Records from a collection:
--------
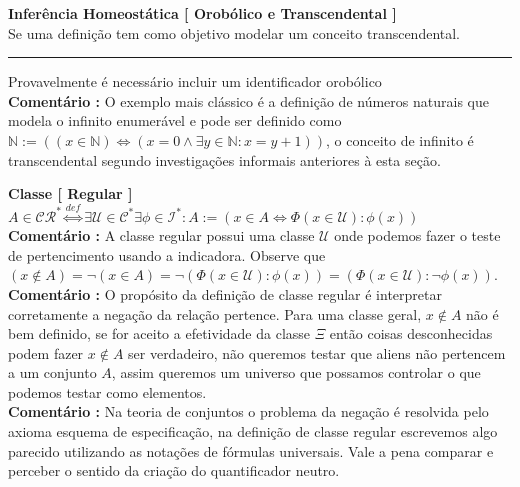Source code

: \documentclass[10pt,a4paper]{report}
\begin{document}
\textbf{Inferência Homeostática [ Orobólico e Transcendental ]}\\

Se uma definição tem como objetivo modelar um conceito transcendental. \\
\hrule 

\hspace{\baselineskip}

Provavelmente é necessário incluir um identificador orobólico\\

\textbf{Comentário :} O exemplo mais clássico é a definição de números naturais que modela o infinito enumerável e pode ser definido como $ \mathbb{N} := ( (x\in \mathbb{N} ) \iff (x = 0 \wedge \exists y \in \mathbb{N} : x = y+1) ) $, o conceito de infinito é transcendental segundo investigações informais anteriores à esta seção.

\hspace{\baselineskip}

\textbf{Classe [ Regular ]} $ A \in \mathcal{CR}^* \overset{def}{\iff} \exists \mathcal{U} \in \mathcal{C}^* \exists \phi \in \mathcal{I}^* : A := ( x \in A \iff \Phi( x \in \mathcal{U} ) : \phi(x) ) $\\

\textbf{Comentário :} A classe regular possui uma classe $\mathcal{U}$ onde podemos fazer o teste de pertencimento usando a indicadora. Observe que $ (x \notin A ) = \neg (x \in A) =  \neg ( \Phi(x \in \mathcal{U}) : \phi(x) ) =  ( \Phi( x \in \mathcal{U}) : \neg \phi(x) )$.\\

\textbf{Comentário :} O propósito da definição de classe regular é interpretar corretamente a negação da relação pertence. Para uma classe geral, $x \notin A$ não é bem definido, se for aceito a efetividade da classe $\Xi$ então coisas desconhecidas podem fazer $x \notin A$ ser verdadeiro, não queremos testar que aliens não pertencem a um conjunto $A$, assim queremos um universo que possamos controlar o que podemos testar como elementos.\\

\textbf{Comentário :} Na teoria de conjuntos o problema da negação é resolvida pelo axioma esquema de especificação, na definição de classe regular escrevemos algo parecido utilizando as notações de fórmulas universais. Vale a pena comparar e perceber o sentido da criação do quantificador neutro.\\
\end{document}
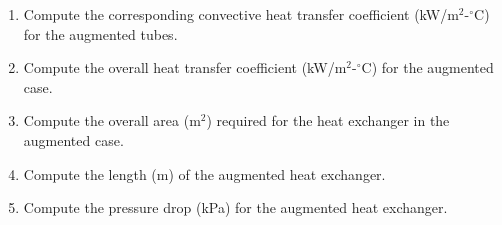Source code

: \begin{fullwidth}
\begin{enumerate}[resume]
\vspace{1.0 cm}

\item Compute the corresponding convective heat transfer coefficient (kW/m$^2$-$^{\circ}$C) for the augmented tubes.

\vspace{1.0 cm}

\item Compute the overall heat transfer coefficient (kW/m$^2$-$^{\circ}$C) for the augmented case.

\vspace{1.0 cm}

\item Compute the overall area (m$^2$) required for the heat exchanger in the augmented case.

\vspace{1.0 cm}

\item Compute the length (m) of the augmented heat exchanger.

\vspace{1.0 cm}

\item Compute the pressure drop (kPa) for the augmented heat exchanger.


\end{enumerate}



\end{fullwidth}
--------
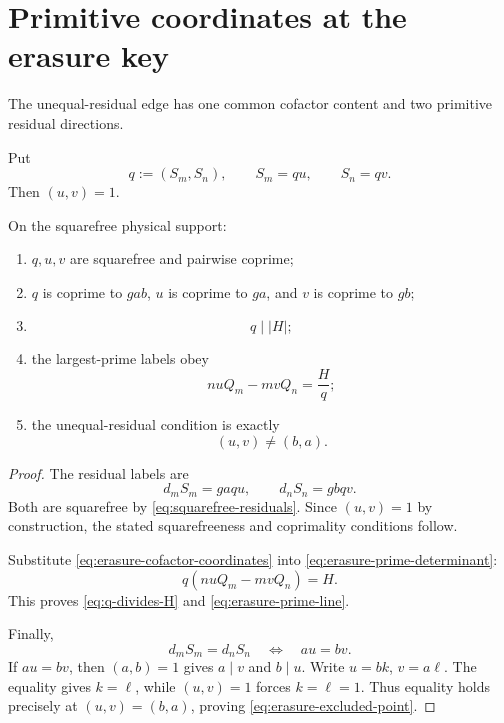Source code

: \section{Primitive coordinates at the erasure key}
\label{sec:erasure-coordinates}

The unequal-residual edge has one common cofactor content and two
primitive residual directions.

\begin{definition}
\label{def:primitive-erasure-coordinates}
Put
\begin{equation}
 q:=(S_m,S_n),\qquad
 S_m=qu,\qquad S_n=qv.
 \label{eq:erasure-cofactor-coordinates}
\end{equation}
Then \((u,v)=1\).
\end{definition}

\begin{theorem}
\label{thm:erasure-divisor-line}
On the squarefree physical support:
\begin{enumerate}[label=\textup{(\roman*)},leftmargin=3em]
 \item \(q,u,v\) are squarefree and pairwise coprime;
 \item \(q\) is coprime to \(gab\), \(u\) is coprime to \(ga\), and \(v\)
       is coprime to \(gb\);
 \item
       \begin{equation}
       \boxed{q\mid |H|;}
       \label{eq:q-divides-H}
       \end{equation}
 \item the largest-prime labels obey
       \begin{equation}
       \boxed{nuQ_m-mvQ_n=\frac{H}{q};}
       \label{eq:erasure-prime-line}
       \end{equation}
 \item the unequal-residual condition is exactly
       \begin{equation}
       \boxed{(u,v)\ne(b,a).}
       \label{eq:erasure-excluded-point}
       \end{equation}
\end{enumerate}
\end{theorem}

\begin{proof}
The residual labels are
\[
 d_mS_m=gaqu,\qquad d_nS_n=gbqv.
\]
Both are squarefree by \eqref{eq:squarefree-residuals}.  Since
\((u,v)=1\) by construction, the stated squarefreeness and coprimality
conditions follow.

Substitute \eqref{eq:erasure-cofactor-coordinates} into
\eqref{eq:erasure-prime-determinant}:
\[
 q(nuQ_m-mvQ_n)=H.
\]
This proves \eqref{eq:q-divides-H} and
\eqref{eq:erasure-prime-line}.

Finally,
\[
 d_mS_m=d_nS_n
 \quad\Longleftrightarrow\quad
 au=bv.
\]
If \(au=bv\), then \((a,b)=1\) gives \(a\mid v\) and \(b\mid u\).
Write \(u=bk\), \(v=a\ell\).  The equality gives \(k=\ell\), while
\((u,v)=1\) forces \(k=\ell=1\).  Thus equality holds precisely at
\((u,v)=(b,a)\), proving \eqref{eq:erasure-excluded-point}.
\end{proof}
--------
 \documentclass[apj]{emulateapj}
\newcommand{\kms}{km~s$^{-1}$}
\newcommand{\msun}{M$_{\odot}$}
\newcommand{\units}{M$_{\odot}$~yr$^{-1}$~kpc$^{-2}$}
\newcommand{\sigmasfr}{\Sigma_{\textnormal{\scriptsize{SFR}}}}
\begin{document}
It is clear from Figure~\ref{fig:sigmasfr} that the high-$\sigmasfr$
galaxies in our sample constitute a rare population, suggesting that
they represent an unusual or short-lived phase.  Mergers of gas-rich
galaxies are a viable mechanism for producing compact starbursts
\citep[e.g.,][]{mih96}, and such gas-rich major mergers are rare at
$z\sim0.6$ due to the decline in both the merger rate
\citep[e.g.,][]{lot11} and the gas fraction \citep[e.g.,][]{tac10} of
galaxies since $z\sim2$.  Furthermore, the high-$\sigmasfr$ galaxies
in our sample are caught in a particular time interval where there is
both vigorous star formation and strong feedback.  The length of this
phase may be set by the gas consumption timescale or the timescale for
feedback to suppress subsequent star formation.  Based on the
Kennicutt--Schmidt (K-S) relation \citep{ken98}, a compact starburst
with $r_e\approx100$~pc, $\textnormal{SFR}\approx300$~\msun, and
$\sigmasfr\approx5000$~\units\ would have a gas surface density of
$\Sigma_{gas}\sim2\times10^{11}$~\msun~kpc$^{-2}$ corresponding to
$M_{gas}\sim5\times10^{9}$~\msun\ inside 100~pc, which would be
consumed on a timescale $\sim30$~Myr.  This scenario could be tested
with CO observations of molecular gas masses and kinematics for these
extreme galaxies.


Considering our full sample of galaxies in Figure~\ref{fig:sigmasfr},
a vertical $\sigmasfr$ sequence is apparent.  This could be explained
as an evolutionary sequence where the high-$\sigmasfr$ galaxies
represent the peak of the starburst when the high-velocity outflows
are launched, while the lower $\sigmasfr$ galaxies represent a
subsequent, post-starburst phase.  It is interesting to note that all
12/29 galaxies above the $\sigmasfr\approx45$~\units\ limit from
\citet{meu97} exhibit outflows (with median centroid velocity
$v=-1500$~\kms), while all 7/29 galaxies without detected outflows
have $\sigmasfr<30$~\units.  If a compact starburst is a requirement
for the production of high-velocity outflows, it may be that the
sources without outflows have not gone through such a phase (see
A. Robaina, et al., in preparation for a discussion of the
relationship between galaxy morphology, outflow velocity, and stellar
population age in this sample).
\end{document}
--------
Task to complete. Where a line of the entries contains the word "boxed", count it, then state the total and nothing else.

Response box. 3